ALEX BRUMMER: It’s often forgotten that when Thatcher’s reforms took hold, the British pound was back at the $2 level in 1990; In the world of forex, nothing is forever.
Forgotten: When Margaret Thatcher’s reforms took hold, the British pound returned to the $2 level in 1990
It should come as no surprise that financial markets have taken the Kwasi Kwarteng fiscal event poorly. The pound, which has fallen since Boris Johnson was ousted from Downing Street, is suffering from political instability, according to traders.
Britain has a reputation for fiscal discipline, so the Liz Truss government’s decision to loosen the stock market unsettled sterling and gilts.

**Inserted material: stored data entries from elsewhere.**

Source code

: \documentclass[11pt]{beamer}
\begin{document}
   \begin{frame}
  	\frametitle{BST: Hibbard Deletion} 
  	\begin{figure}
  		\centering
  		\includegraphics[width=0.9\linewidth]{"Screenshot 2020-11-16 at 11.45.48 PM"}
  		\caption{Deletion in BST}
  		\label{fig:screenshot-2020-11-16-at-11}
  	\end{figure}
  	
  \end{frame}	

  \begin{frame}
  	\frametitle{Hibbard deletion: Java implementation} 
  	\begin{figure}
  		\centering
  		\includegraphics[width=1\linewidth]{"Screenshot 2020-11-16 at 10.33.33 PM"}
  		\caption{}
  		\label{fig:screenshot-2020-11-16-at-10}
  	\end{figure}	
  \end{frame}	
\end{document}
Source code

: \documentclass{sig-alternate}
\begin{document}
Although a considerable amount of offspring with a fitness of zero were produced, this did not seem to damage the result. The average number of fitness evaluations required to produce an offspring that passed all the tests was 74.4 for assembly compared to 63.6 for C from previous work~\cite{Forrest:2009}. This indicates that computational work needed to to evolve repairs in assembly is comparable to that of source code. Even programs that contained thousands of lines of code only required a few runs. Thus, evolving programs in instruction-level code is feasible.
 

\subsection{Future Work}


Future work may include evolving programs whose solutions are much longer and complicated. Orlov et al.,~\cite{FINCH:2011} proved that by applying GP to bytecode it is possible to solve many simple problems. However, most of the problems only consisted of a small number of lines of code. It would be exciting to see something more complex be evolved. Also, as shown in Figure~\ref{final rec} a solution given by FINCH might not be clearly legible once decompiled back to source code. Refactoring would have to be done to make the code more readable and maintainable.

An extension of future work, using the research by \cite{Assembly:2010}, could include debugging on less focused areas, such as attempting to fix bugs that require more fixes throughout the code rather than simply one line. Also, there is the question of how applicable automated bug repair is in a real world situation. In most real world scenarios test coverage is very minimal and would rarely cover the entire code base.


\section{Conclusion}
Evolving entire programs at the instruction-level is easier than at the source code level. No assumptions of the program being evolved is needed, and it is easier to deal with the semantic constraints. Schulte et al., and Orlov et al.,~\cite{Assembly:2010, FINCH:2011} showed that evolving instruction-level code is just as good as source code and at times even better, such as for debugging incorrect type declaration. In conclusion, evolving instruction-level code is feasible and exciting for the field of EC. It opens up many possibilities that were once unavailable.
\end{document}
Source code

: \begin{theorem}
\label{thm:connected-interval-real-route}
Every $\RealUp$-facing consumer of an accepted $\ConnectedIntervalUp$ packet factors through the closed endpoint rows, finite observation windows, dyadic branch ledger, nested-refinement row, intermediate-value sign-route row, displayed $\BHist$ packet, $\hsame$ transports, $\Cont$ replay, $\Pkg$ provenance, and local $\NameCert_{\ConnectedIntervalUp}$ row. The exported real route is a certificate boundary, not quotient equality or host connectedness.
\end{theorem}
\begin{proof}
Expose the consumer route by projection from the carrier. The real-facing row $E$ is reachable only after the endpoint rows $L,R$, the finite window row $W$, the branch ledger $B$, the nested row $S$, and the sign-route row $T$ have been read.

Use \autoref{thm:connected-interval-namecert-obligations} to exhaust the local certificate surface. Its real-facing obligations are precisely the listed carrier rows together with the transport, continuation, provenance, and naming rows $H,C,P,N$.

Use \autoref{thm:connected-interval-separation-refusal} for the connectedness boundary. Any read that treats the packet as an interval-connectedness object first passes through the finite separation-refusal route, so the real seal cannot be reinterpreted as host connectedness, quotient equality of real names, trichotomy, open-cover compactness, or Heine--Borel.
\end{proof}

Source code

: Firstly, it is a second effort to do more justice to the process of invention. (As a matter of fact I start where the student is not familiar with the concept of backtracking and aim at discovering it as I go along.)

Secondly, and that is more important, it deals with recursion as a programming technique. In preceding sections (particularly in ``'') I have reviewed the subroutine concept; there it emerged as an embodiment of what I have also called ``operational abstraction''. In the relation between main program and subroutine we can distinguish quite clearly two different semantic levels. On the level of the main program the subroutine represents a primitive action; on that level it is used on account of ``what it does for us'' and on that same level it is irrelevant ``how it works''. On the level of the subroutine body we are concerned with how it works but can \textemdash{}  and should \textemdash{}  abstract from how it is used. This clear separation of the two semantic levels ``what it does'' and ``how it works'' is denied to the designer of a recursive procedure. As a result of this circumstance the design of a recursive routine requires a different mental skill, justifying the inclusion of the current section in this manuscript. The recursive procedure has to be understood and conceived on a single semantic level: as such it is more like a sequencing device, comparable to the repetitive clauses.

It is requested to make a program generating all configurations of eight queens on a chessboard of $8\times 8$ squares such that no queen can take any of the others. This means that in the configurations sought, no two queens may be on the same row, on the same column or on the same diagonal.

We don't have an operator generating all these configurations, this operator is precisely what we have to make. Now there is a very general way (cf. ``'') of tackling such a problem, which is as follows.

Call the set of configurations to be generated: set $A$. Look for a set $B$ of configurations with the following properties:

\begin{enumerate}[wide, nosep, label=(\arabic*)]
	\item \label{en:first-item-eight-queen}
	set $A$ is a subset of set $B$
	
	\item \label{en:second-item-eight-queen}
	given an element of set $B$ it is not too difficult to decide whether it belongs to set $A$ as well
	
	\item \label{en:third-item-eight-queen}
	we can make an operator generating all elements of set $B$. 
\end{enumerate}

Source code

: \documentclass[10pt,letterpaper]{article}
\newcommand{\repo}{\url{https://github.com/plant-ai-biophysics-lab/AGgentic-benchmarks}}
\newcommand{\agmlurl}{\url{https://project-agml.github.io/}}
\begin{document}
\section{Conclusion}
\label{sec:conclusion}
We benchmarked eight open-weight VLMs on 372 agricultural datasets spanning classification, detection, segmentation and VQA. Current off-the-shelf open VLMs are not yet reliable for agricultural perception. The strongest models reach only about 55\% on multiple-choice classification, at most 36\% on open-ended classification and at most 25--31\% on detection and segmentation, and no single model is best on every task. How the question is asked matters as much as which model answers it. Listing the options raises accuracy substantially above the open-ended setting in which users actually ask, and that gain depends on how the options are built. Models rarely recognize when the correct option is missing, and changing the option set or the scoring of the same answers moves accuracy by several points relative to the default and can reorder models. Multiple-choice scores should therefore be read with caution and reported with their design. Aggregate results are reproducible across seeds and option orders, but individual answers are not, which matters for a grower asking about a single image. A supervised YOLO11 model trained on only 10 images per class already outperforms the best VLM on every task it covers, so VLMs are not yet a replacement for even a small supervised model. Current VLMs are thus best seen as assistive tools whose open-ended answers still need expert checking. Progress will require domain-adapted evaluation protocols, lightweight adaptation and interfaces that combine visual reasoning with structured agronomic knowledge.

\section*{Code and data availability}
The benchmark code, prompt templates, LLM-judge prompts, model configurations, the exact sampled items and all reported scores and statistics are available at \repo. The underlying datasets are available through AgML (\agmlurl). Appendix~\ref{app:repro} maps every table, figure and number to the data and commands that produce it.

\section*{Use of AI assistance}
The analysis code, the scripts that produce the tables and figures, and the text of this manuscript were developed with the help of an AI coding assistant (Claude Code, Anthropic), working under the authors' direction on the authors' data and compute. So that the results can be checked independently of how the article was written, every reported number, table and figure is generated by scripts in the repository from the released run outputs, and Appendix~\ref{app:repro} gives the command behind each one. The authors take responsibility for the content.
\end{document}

There are no formal numbers on the impact on public finances, but numbers experts at the National Institute for Economic and Social Research argue that more spending (largely on energy market bailouts) and tax cuts will increase the government deficit up to £150bn.
That would take UK government debt as a percentage of national output to 91.6% in 2024-25, against a projected drop to 87.6% of GDP.
This could fuel the doomster narrative, but it’s worth remembering that at such levels it’s a substantially lower debt load than the US, Japan and Italy, which are all in the stratosphere. It is also lower than France, which has an economy that is not that different in size and structure from ours.
As a free-floating major currency, the British pound has been an easy ride for speculators during a period of uncertainty. Clearly no one wants the pound to trade at $1.08, where it is near 1985 lows.
What is often forgotten, however, is that when Thatcher’s reforms took hold, sterling returned to the $2 level in 1990. In the world of currencies, nothing is forever.
Traders argue that Britain has become politically unstable since the 2016 Brexit referendum. Yes, there have been four prime ministers. But they are all from the same party, which was elected with an 80-seat majority in 2019. Compare this, for example, with Italy and Sweden, where neo-fascist parties have or will soon have a role in government, and France, where the La The far right has 89 seats in the National Assembly.
That is something the markets should really be concerned about.
British financing needs will skyrocket in the coming months. The Office of Debt Management has the daunting task of raising an additional £72.4bn in the current financial year.
This at a time when the Bank of England plans to sell £80bn of its £900bn in QE assets over the next 12 months.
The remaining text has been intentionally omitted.